▶ TASK DESCRIPTION
The expected answer is a copy of every line in the listing that has the word "calorimeter".

※ ※ ※

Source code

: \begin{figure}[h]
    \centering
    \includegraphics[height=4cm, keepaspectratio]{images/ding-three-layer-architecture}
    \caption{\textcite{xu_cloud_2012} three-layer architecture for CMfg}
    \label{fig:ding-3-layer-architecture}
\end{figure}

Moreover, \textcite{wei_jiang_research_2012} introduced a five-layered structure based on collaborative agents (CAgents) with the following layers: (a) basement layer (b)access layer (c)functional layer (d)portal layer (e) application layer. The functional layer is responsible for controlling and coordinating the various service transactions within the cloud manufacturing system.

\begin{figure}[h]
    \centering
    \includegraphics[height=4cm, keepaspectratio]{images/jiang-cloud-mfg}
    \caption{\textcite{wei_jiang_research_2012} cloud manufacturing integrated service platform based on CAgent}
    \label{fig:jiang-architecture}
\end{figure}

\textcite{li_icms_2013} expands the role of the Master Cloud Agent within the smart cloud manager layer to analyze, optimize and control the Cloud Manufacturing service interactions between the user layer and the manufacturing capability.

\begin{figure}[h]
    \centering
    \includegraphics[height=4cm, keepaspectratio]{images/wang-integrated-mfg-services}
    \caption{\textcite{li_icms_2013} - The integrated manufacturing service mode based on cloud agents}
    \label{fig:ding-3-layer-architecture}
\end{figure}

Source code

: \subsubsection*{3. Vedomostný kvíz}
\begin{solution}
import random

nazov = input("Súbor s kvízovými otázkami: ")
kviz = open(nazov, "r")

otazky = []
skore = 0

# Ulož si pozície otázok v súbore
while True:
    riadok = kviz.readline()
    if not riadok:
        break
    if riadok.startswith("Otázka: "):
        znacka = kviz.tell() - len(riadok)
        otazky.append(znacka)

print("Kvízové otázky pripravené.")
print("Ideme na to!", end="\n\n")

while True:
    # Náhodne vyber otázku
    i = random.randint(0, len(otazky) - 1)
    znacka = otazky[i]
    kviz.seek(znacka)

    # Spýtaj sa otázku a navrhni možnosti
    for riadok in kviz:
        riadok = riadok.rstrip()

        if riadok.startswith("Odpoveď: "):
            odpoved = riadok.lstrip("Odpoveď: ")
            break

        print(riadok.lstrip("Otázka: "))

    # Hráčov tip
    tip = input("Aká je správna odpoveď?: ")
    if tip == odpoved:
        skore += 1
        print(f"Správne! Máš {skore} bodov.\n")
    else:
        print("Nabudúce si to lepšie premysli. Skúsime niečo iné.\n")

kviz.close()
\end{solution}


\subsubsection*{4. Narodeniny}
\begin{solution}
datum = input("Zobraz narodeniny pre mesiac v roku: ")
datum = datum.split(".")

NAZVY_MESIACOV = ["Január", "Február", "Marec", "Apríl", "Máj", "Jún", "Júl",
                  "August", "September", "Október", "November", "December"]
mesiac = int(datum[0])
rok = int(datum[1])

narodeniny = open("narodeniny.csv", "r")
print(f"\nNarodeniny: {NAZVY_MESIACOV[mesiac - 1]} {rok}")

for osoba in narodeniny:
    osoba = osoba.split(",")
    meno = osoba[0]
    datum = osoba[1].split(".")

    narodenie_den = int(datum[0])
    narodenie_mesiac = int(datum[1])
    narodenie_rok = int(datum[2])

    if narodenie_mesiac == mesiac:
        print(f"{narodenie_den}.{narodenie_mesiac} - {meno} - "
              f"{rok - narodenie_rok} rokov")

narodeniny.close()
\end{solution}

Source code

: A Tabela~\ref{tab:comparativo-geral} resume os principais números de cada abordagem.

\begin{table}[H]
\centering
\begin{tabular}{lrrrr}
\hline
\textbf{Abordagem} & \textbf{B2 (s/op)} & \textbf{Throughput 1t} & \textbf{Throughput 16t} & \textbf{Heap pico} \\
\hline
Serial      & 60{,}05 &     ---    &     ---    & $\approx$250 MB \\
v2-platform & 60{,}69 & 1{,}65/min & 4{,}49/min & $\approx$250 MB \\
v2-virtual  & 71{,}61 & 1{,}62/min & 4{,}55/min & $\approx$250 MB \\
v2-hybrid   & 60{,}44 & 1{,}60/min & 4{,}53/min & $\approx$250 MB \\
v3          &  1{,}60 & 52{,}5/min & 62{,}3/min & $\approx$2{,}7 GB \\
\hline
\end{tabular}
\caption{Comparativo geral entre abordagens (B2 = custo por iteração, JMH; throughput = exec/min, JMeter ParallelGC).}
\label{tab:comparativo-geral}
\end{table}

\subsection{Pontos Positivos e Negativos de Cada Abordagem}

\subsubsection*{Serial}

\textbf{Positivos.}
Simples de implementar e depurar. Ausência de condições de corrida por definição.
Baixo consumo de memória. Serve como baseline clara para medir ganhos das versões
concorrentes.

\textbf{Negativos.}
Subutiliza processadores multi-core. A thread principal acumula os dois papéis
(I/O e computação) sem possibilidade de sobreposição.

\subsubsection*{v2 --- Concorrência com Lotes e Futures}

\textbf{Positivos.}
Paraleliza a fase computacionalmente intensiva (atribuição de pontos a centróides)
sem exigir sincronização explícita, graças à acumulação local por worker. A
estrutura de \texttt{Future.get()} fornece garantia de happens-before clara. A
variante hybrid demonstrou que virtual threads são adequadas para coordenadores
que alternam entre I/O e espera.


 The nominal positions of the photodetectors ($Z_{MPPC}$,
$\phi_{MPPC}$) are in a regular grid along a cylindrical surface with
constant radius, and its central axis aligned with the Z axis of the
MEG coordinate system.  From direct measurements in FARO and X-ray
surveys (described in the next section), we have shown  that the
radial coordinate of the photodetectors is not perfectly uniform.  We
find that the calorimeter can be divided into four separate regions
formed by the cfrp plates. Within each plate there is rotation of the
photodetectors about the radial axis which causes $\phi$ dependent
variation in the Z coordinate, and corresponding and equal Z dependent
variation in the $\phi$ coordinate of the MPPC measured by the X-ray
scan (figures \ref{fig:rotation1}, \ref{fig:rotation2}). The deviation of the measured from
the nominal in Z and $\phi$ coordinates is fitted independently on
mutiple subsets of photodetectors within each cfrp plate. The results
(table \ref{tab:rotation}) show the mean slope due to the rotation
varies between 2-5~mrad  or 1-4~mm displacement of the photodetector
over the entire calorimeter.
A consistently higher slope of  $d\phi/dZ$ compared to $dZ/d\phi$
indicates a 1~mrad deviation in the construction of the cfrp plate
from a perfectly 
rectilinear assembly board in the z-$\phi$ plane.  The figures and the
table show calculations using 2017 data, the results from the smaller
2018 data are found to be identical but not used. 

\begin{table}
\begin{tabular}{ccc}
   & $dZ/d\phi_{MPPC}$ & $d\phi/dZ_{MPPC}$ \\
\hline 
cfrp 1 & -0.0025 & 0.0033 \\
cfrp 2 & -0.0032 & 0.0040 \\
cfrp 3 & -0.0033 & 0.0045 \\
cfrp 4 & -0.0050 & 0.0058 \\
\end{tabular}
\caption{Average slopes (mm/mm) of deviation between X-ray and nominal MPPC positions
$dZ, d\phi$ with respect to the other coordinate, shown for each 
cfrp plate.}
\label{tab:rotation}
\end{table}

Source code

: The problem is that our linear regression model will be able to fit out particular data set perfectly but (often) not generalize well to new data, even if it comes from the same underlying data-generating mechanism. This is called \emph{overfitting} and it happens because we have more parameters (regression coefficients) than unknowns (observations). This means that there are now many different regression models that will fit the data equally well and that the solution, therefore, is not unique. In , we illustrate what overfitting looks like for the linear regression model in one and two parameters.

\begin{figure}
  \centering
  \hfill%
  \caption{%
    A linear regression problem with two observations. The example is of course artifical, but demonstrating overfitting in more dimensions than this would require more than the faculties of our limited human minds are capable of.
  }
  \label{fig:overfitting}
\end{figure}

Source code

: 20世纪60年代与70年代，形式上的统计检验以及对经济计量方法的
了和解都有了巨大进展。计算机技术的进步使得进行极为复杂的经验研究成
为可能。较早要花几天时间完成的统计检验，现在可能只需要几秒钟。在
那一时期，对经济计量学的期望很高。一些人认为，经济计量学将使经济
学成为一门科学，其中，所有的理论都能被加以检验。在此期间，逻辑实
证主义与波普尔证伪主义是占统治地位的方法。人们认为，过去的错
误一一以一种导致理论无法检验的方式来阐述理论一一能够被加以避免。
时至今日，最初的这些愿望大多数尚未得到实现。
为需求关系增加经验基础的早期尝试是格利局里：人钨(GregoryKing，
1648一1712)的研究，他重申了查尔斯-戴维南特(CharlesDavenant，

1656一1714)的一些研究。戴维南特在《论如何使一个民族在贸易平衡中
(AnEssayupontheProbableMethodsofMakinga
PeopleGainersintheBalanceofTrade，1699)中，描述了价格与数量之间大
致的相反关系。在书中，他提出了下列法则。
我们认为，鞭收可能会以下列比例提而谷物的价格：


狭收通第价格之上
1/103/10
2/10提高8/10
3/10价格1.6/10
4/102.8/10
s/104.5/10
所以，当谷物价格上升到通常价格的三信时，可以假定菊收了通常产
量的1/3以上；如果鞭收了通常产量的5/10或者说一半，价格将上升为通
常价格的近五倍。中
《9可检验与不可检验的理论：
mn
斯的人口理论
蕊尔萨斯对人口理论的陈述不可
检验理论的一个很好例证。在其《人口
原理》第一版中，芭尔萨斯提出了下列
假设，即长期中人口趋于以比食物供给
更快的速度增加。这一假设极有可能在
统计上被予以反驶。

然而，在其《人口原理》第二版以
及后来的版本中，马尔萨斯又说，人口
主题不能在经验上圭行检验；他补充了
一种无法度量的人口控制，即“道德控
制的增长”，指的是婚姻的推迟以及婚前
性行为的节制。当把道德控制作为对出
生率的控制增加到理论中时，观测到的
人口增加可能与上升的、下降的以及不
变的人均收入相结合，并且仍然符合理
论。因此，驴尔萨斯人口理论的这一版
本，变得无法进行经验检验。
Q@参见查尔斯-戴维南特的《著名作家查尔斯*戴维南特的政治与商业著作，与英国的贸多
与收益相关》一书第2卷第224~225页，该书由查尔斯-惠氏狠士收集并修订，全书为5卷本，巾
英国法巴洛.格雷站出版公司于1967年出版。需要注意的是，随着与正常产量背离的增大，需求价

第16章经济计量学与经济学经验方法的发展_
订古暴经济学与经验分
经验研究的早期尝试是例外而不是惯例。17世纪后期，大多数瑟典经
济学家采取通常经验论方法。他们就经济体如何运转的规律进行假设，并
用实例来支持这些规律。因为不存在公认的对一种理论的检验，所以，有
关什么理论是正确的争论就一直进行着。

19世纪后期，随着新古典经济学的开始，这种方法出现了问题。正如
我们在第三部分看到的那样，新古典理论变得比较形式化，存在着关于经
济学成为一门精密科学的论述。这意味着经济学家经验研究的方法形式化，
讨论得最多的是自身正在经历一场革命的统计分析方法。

※ ※ ※

▶ OUTPUT
find that the calorimeter can be divided into four separate regions
over the entire calorimeter.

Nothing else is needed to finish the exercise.